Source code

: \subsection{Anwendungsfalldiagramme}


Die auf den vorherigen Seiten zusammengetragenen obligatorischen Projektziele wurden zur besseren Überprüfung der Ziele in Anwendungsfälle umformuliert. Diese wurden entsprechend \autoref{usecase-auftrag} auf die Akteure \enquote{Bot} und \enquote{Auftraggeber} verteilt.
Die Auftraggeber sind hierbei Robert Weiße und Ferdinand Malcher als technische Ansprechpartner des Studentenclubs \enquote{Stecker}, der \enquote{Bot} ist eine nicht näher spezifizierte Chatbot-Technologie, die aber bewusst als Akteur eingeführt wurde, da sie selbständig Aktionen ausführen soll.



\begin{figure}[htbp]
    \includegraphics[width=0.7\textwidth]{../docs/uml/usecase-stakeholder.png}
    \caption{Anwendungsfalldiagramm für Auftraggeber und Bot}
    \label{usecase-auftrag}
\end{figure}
==
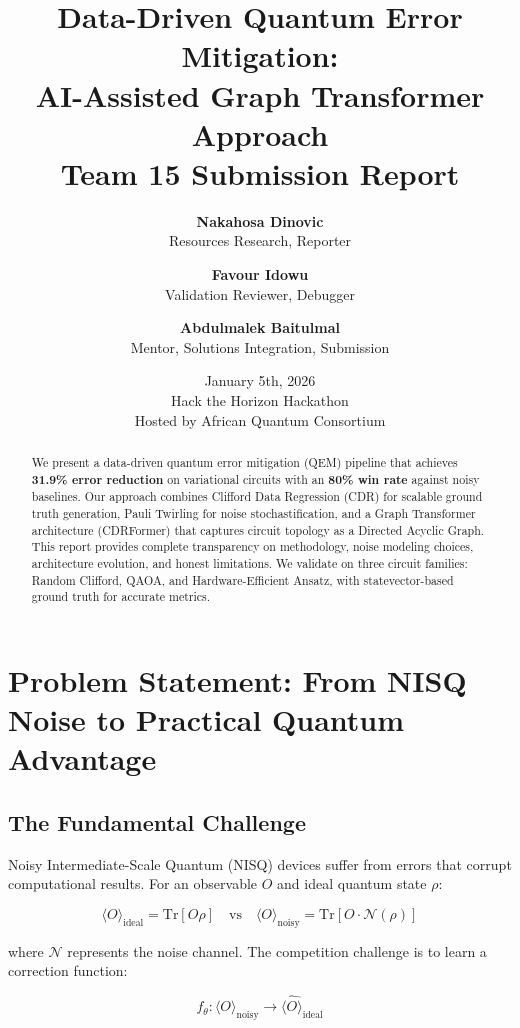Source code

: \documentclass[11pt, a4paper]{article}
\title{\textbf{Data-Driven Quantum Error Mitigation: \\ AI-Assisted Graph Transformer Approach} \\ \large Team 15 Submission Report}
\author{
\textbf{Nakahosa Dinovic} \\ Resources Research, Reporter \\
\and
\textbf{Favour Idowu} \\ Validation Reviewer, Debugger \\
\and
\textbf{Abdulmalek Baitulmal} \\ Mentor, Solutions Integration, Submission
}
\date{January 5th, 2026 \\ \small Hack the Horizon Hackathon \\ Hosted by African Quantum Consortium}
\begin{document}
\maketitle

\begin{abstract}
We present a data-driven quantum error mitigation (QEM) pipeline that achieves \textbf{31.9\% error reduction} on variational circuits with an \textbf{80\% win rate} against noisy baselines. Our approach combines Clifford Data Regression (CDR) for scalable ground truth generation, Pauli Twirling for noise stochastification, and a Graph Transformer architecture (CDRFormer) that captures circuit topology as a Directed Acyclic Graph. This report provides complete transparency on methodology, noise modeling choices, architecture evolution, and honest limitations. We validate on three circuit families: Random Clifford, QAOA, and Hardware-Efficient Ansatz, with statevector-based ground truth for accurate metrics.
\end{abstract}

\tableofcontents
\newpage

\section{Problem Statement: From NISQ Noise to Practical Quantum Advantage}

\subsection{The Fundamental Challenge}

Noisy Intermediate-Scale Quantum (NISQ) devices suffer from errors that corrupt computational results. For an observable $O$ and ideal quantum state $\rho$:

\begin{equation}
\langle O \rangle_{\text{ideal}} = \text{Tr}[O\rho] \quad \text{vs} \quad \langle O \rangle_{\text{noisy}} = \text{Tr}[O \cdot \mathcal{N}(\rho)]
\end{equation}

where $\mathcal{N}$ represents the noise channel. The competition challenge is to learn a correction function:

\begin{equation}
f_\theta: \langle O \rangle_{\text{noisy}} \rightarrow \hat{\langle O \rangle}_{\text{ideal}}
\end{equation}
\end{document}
---
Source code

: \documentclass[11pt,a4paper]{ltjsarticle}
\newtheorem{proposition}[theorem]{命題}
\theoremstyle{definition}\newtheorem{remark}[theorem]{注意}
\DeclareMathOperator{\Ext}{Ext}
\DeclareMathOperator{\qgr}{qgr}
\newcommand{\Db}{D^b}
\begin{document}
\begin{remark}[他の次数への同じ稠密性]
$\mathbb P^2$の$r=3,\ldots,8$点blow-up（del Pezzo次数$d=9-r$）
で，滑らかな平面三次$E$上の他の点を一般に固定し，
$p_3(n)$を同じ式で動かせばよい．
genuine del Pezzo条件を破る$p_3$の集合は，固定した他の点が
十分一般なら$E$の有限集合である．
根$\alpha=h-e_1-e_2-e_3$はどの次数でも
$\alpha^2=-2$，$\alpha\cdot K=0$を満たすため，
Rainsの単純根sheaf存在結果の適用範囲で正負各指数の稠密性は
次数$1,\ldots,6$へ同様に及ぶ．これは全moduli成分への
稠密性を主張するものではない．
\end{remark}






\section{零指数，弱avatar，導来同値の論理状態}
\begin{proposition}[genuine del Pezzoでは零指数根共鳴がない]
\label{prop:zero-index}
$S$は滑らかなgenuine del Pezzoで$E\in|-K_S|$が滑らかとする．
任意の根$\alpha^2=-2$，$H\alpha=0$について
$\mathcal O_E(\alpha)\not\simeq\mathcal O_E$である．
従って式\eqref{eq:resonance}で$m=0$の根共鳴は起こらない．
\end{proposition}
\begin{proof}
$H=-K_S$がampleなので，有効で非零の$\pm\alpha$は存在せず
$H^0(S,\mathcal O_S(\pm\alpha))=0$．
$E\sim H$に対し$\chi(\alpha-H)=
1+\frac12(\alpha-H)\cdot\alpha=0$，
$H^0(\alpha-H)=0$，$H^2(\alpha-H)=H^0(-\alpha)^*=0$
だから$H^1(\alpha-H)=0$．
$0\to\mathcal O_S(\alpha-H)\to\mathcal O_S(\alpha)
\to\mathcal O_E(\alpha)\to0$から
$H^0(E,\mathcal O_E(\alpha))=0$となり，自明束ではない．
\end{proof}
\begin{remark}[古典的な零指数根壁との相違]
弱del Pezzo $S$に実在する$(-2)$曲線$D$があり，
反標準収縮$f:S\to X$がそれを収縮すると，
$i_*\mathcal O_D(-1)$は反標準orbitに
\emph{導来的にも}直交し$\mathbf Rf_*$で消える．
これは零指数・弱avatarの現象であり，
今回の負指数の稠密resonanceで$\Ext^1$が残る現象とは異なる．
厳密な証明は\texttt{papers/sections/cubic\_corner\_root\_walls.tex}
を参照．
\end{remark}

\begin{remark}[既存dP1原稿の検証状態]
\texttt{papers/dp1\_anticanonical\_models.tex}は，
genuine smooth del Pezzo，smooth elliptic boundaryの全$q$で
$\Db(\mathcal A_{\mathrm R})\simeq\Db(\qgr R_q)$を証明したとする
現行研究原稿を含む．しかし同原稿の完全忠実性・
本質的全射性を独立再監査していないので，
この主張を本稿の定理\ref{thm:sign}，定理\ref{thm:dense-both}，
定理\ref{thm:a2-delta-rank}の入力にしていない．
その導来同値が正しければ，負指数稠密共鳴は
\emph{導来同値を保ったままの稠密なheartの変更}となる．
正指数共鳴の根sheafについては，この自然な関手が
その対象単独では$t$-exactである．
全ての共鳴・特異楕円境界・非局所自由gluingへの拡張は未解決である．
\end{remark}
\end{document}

(Assigned task):
Search the material for the string "usecase" and show every line that has it.

(The answer):
Die auf den vorherigen Seiten zusammengetragenen obligatorischen Projektziele wurden zur besseren Überprüfung der Ziele in Anwendungsfälle umformuliert. Diese wurden entsprechend \autoref{usecase-auftrag} auf die Akteure \enquote{Bot} und \enquote{Auftraggeber} verteilt.
    \includegraphics[width=0.7\textwidth]{../docs/uml/usecase-stakeholder.png}
    \label{usecase-auftrag}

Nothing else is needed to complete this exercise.